Antonio is only marginally a paying patient, because he is an undocumented immigrant. But he's exactly the sort of patient who does well with a donated heart: he's relatively young (40ish), employed, and shows every sign being able to comply with aftercare protocols. There's really only one thing standing between him and a good place on the transplant list: no part of the "health safety net" will pay for the anti-rejection drugs that would keep his new heart beating. It would be irresponsible to place him on a transplant list if the heart might not survive for lack of follow up care. So Antonio's doctors are now scrambling to make visa arrangements so that some of his family can visit him before he dies.
A story by ace reporter Nina Bernstein in the New York Times makes it clear the Antonio's plight is not unique.
Go read it all.Without treatment to replace his failing kidneys, doctors knew, the man in Bellevue hospital would die. He was a waiter in his early 30s, a husband and father of two, so well liked at the Manhattan restaurant where he had worked for a decade that everyone from the customers to the dishwasher was donating money to help his family.

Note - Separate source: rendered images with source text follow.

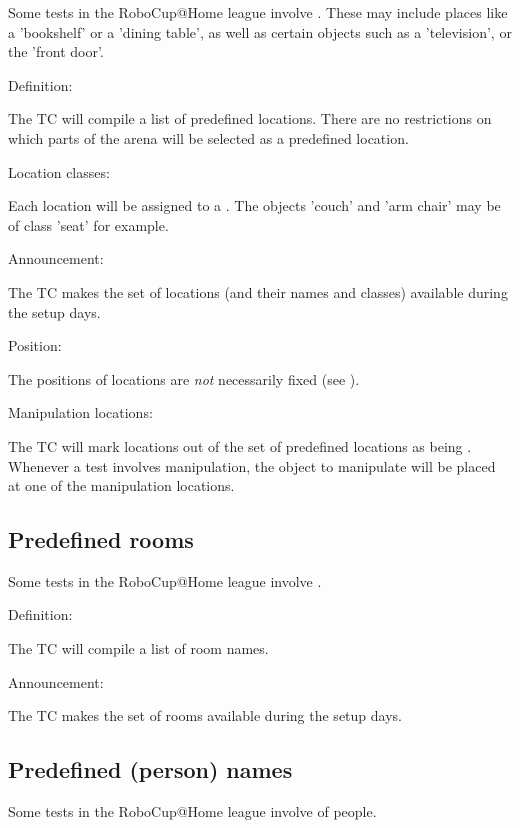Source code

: Some tests in the RoboCup@Home league involve . 
These may include places like a 'bookshelf' or a 'dining table', as well as certain objects such as a 'television', or the 'front door'. 

\begin{enumerate}
{\bf\item Definition:} The TC will compile a list of predefined locations.
  There are no restrictions on which parts of the arena will be selected as a predefined location. 
{\bf\item Location classes:} Each location will be assigned to a . 
  The objects 'couch' and 'arm chair' may be of class 'seat' for example. 
{\bf\item Announcement:} The TC makes the set of locations (and their names and classes) available during the setup days.
{\bf\item Position:} The positions of locations are \emph{not} necessarily fixed (see ).
{\bf\item Manipulation locations:} The TC will mark \NumLocations locations out of the set of predefined locations as being .
Whenever a test involves manipulation, the object to manipulate will be placed 
at one of the manipulation locations. 
\end{enumerate}



\subsection{Predefined rooms}\label{rule:scenario_rooms}
Some tests in the RoboCup@Home league involve . 
\begin{enumerate}
{\bf\item Definition:} The TC will compile a list of room names.
{\bf\item Announcement:} The TC makes the set of rooms available during the setup days.
\end{enumerate}



\subsection{Predefined (person) names}\label{rule:scenario_names}

Some tests in the RoboCup@Home league involve  of people. 

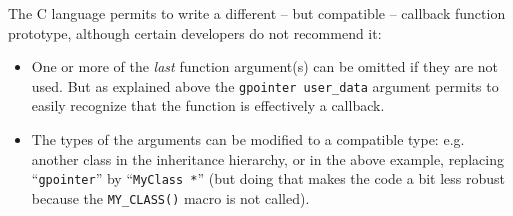 The C language permits to write a different -- but compatible -- callback function prototype, although certain developers do not recommend it:
\begin{itemize}
  \item One or more of the \emph{last} function argument(s) can be omitted if they are not used. But as explained above the \lstinline{gpointer user_data} argument permits to easily recognize that the function is effectively a callback.
  \item The types of the arguments can be modified to a compatible type: e.g. another class in the inheritance hierarchy, or in the above example, replacing ``\lstinline{gpointer}'' by ``\lstinline{MyClass *}'' (but doing that makes the code a bit less robust because the \lstinline{MY_CLASS()} macro is not called).
\end{itemize}
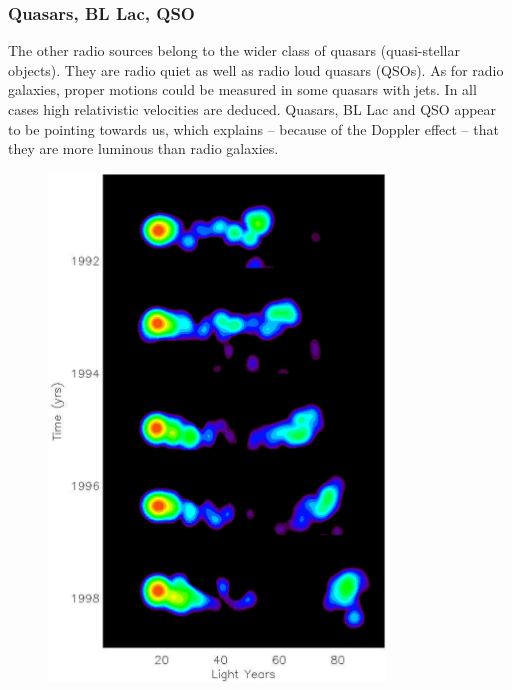 \documentclass[10pt,a4paper,english]{article}
\begin{document}
\subsubsection{Quasars, BL Lac, QSO}

The other radio sources belong to the wider class of quasars (quasi-stellar
objects). They are radio quiet as well as radio loud quasars (QSOs). As for
radio galaxies, proper motions could be measured in some quasars with jets. In
all cases high relativistic velocities are deduced. Quasars, BL Lac and QSO
appear to be pointing towards us, which explains – because of the Doppler
effect – that they are more luminous than radio galaxies.

\begin{figure}[!ht]
    \noindent
    \begin{minipage}{.6\textwidth}
        \centering
        \includegraphics[width=0.8\textwidth]{3c279_mosaic_hi.jpg}
    \end{minipage}%
    \hfill
    \begin{minipage}{.4\textwidth}
        \caption{
}
\end{minipage}
\end{figure}
\end{document}
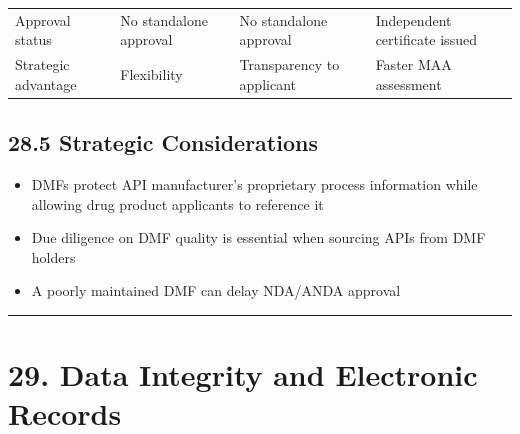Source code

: \documentclass[
  11pt,
  a4paper,
]{report}
\providecommand{\tightlist}{%
  \setlength{\itemsep}{0pt}\setlength{\parskip}{0pt}}
\begin{document}
\begin{longtable}[]{@{}llll@{}}
\begin{minipage}[t]{0.17\columnwidth}
Approval status\strut
\end{minipage} & \begin{minipage}[t]{0.24\columnwidth}\raggedright
No standalone approval\strut
\end{minipage} & \begin{minipage}[t]{0.24\columnwidth}\raggedright
No standalone approval\strut
\end{minipage} & \begin{minipage}[t]{0.24\columnwidth}\raggedright
Independent certificate issued\strut
\end{minipage}\tabularnewline
\begin{minipage}[t]{0.17\columnwidth}\raggedright
Strategic advantage\strut
\end{minipage} & \begin{minipage}[t]{0.24\columnwidth}\raggedright
Flexibility\strut
\end{minipage} & \begin{minipage}[t]{0.24\columnwidth}\raggedright
Transparency to applicant\strut
\end{minipage} & \begin{minipage}[t]{0.24\columnwidth}\raggedright
Faster MAA assessment\strut
\end{minipage}\tabularnewline
\bottomrule
\end{longtable}

\hypertarget{strategic-considerations}{%
\subsection{28.5 Strategic
Considerations}\label{strategic-considerations}}

\begin{itemize}
\tightlist
\item
  DMFs protect API manufacturer's proprietary process information while
  allowing drug product applicants to reference it
\item
  Due diligence on DMF quality is essential when sourcing APIs from DMF
  holders
\item
  A poorly maintained DMF can delay NDA/ANDA approval
\end{itemize}

\begin{center}\rule{0.5\linewidth}{0.5pt}\end{center}

\hypertarget{data-integrity-and-electronic-records}{%
\section{29. Data Integrity and Electronic
Records}\label{data-integrity-and-electronic-records}}
\end{document}
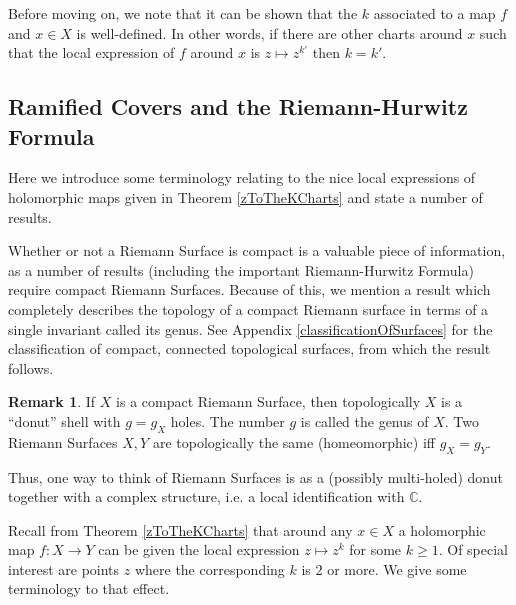 \documentclass[12pt]{book}%
\theoremstyle{plain}
\theoremstyle{definition}
\newtheorem{remark}[theorem]{Remark}
\theoremstyle{remark}
\def\to{\rightarrow}
\def\bC{{\mathbb{C}}}
\begin{document}

Before moving on, we note that it can be shown that the $k$ associated to a map $f$ and $x\in X$ is well-defined. In other words, if there are other charts around $x$ such that the local expression of $f$ around $x$ is $z \mapsto z^{k'}$ then $k=k'$.

\subsection{Ramified Covers and the Riemann-Hurwitz Formula}
Here we introduce some terminology relating to the nice local expressions of holomorphic maps given in Theorem \ref{zToTheKCharts} and state a number of results.

Whether or not a Riemann Surface is compact is a valuable piece of information, as a number of results (including the important Riemann-Hurwitz Formula) require compact Riemann Surfaces. Because of this, we mention a result which completely describes the topology of a compact Riemann surface in terms of a single invariant called its genus. See Appendix \ref{classificationOfSurfaces} for the classification of compact, connected topological surfaces, from which the result follows.

\begin{remark}
If $X$ is a compact Riemann Surface, then topologically $X$ is a ``donut'' shell with $g=g_X$ holes. The number $g$ is called the genus of $X$. Two Riemann Surfaces $X,Y$ are topologically the same (homeomorphic) iff $g_X=g_Y$.
\end{remark} 

\begin{figure}
\label{donutsFigure}
\end{figure}

Thus, one way to think of Riemann Surfaces is as a (possibly multi-holed) donut together with a complex structure, i.e. a local identification with $\bC$.

Recall from Theorem \ref{zToTheKCharts} that around any $x \in X$ a holomorphic map $f:X \to Y$ can be given the local expression $z \mapsto z^k$ for some $k \geq 1$. Of special interest are points $z$ where the corresponding $k$ is $2$ or more. We give some terminology to that effect.
\end{document}
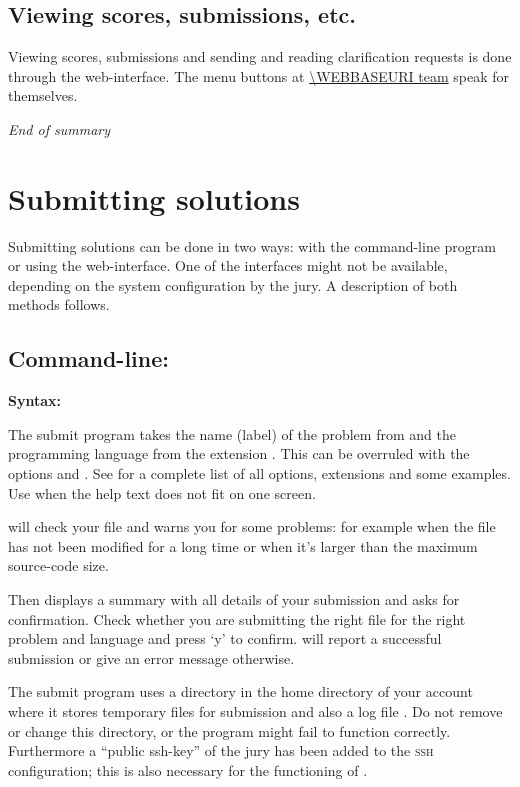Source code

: \subsection*{Viewing scores, submissions, etc.}

Viewing scores, submissions and sending and reading clarification
requests is done through the web-interface. The menu buttons at
\url{\WEBBASEURI team} speak for themselves.

\emph{End of summary}

\newpage

\section{Submitting solutions}\label{submit}

Submitting solutions can be done in two ways: with the command-line
program  or using the web-interface. One of the
interfaces might not be available, depending on the system
configuration by the jury. A description of both methods follows.

\subsection{Command-line: }

\textbf{Syntax:} 

The submit program takes the name (label) of the problem from
 and the programming language from the extension
. This can be overruled with the options
 and .
See  for a complete list of all options,
extensions and some examples.  Use 
when the help text does not fit on one screen.

 will check your file and warns you for some problems:
for example when the file has not been modified for a long time or
when it's larger than the maximum source-code size.

Then  displays a summary with all details of your
submission and asks for confirmation. Check whether you are submitting
the right file for the right problem and language and press `y' to
confirm.  will report a successful submission or give
an error message otherwise.

The submit program uses a directory \cmd{\USERSUBMITDIR} in the
home directory of your account where it stores temporary files for
submission and also a log file . Do not remove or
change this directory, or the  program might fail to
function correctly. Furthermore a ``public ssh-key'' of the jury has
been added to the \textsc{ssh} configuration; this is also necessary
for the functioning of .

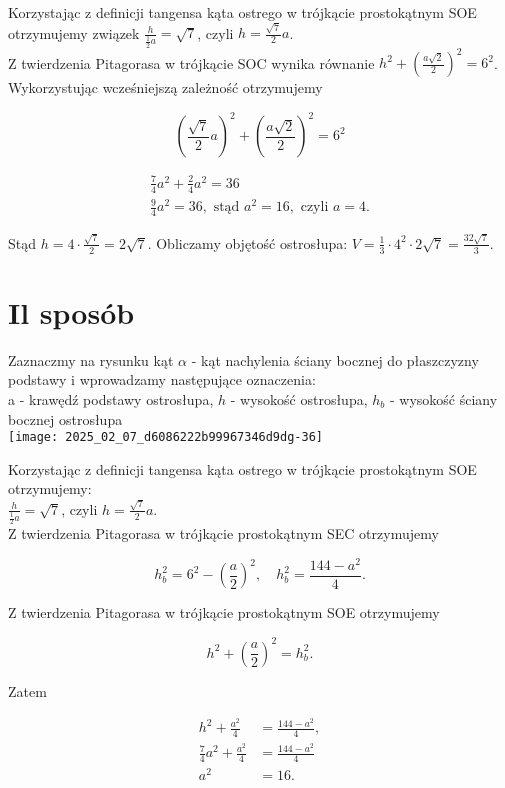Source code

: \documentclass[10pt]{article}
\begin{document}
Korzystając z definicji tangensa kąta ostrego w trójkącie prostokątnym SOE otrzymujemy związek $\frac{h}{\frac{1}{2} a}=\sqrt{7}$, czyli $h=\frac{\sqrt{7}}{2} a$.\\
Z twierdzenia Pitagorasa w trójkącie SOC wynika równanie $h^{2}+\left(\frac{a \sqrt{2}}{2}\right)^{2}=6^{2}$.\\
Wykorzystując wcześniejszą zależność otrzymujemy

$$
\left(\frac{\sqrt{7}}{2} a\right)^{2}+\left(\frac{a \sqrt{2}}{2}\right)^{2}=6^{2}
$$

$$
\begin{gathered}
\frac{7}{4} a^{2}+\frac{2}{4} a^{2}=36 \\
\frac{9}{4} a^{2}=36, \text { stąd } a^{2}=16, \text { czyli } a=4 .
\end{gathered}
$$

Stąd $h=4 \cdot \frac{\sqrt{7}}{2}=2 \sqrt{7}$. Obliczamy objętość ostrosłupa: $V=\frac{1}{3} \cdot 4^{2} \cdot 2 \sqrt{7}=\frac{32 \sqrt{7}}{3}$.

\section*{Il sposób}
Zaznaczmy na rysunku kąt $\alpha$ - kąt nachylenia ściany bocznej do płaszczyzny podstawy i wprowadzamy następujące oznaczenia:\\
a - krawędź podstawy ostrosłupa, $h$ - wysokość ostrosłupa, $h_{b}$ - wysokość ściany bocznej ostrosłupa\\
\texttt{[image: 2025\_02\_07\_d6086222b99967346d9dg-36]}

Korzystając z definicji tangensa kąta ostrego w trójkącie prostokątnym SOE otrzymujemy:\\
$\frac{h}{\frac{1}{2} a}=\sqrt{7}$, czyli $h=\frac{\sqrt{7}}{2} a$.\\
Z twierdzenia Pitagorasa w trójkącie prostokątnym SEC otrzymujemy

$$
h_{b}^{2}=6^{2}-\left(\frac{a}{2}\right)^{2}, \quad h_{b}^{2}=\frac{144-a^{2}}{4} .
$$

Z twierdzenia Pitagorasa w trójkącie prostokątnym SOE otrzymujemy

$$
h^{2}+\left(\frac{a}{2}\right)^{2}=h_{b}^{2} .
$$

Zatem

$$
\begin{aligned}
h^{2}+\frac{a^{2}}{4} & =\frac{144-a^{2}}{4}, \\
\frac{7}{4} a^{2}+\frac{a^{2}}{4} & =\frac{144-a^{2}}{4} \\
a^{2} & =16 .
\end{aligned}
$$
\end{document}

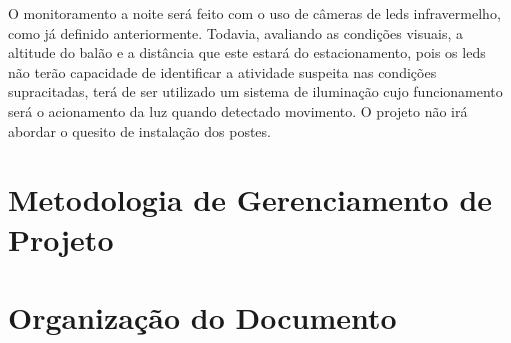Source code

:   O monitoramento a noite será feito com o uso de câmeras de leds infravermelho, como já definido anteriormente. Todavia, avaliando as condições visuais, a altitude do balão e a distância que este estará do estacionamento, pois os leds não terão capacidade  de identificar a atividade suspeita nas condições supracitadas, terá de ser utilizado um sistema de iluminação cujo funcionamento será o acionamento da luz quando detectado movimento. O projeto não irá abordar o quesito de instalação dos postes.

\section{Metodologia de Gerenciamento de Projeto} %


\section{Organização do Documento} %
\label{sec:organiza_o_do_documento}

He was also an illegal immigrant. So when his younger brother volunteered to donate a kidney to restore him to normal life, they encountered a health care paradox: the government would pay for a lifetime of dialysis, costing $75,000 a year, but not for the $100,000 transplant that would make it unnecessary.
We hear a lot about how the U.S. medical system is inefficient and excessively costly. We could do with more awareness that this jerry-built edifice is also simply insane -- and deadly.
3 comments:
Having gone without medical for many years, this sort of thing terrifies me. Now the idiots are trying to dismantle Medicare . . . sigh.
The only answer is single payer
Both situations are inexcusable and shameful. Thanks for putting this issue on the front burner, Jan.